Data in this exercise below:
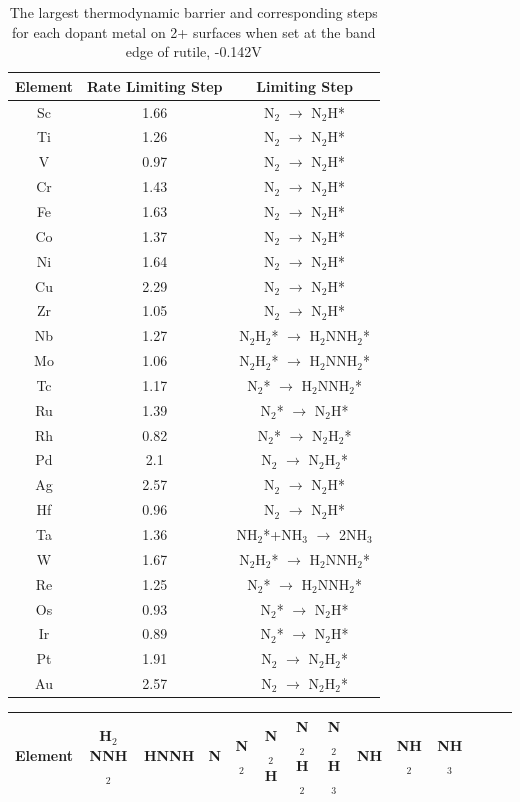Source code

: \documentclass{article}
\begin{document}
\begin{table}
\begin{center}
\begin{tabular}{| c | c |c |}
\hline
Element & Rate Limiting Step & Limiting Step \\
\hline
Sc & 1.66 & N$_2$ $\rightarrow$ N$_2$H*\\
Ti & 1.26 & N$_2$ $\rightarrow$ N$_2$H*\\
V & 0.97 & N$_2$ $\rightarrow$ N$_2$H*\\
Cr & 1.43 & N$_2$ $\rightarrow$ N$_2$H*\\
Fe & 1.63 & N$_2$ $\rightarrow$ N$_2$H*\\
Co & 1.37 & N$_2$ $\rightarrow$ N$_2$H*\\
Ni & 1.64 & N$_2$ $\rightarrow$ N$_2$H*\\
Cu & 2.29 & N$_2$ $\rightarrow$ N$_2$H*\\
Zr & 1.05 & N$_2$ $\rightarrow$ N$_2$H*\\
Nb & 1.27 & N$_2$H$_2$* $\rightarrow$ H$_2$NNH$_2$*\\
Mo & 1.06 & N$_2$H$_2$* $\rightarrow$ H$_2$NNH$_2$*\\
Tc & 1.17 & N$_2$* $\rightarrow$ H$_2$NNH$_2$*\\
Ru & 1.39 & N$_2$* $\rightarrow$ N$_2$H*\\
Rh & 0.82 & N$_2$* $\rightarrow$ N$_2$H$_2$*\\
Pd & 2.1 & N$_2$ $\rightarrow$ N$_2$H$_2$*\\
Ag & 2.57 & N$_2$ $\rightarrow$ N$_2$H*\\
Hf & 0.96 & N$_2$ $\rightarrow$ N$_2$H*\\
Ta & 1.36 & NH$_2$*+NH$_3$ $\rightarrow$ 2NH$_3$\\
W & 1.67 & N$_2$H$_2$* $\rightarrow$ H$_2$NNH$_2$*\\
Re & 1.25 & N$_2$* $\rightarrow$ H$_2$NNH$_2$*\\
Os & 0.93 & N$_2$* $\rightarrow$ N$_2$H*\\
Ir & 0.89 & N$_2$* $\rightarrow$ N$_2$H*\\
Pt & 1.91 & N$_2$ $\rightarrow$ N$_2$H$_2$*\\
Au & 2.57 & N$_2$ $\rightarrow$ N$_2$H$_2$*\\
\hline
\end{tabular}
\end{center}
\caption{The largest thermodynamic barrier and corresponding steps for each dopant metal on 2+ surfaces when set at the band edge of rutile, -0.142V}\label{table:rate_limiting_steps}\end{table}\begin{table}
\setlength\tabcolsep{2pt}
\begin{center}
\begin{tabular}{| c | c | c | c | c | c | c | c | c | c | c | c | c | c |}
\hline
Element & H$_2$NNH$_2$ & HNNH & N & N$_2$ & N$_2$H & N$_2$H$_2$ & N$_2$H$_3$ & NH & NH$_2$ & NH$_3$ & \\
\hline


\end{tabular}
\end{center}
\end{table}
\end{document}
End of Data in this exercise.
Work instruction » Restate all of the material word for word. Keep out every picture.

Exercise answer »
Source code

: \documentclass{article}
\begin{document}
\begin{table}
\begin{center}
\begin{tabular}{| c | c |c |}
\hline
Element & Rate Limiting Step & Limiting Step \\
\hline
Sc & 1.66 & N$_2$ $\rightarrow$ N$_2$H*\\
Ti & 1.26 & N$_2$ $\rightarrow$ N$_2$H*\\
V & 0.97 & N$_2$ $\rightarrow$ N$_2$H*\\
Cr & 1.43 & N$_2$ $\rightarrow$ N$_2$H*\\
Fe & 1.63 & N$_2$ $\rightarrow$ N$_2$H*\\
Co & 1.37 & N$_2$ $\rightarrow$ N$_2$H*\\
Ni & 1.64 & N$_2$ $\rightarrow$ N$_2$H*\\
Cu & 2.29 & N$_2$ $\rightarrow$ N$_2$H*\\
Zr & 1.05 & N$_2$ $\rightarrow$ N$_2$H*\\
Nb & 1.27 & N$_2$H$_2$* $\rightarrow$ H$_2$NNH$_2$*\\
Mo & 1.06 & N$_2$H$_2$* $\rightarrow$ H$_2$NNH$_2$*\\
Tc & 1.17 & N$_2$* $\rightarrow$ H$_2$NNH$_2$*\\
Ru & 1.39 & N$_2$* $\rightarrow$ N$_2$H*\\
Rh & 0.82 & N$_2$* $\rightarrow$ N$_2$H$_2$*\\
Pd & 2.1 & N$_2$ $\rightarrow$ N$_2$H$_2$*\\
Ag & 2.57 & N$_2$ $\rightarrow$ N$_2$H*\\
Hf & 0.96 & N$_2$ $\rightarrow$ N$_2$H*\\
Ta & 1.36 & NH$_2$*+NH$_3$ $\rightarrow$ 2NH$_3$\\
W & 1.67 & N$_2$H$_2$* $\rightarrow$ H$_2$NNH$_2$*\\
Re & 1.25 & N$_2$* $\rightarrow$ H$_2$NNH$_2$*\\
Os & 0.93 & N$_2$* $\rightarrow$ N$_2$H*\\
Ir & 0.89 & N$_2$* $\rightarrow$ N$_2$H*\\
Pt & 1.91 & N$_2$ $\rightarrow$ N$_2$H$_2$*\\
Au & 2.57 & N$_2$ $\rightarrow$ N$_2$H$_2$*\\
\hline
\end{tabular}
\end{center}
\caption{The largest thermodynamic barrier and corresponding steps for each dopant metal on 2+ surfaces when set at the band edge of rutile, -0.142V}\label{table:rate_limiting_steps}\end{table}\begin{table}
\setlength\tabcolsep{2pt}
\begin{center}
\begin{tabular}{| c | c | c | c | c | c | c | c | c | c | c | c | c | c |}
\hline
Element & H$_2$NNH$_2$ & HNNH & N & N$_2$ & N$_2$H & N$_2$H$_2$ & N$_2$H$_3$ & NH & NH$_2$ & NH$_3$ & \\
\hline


\end{tabular}
\end{center}
\end{table}
\end{document}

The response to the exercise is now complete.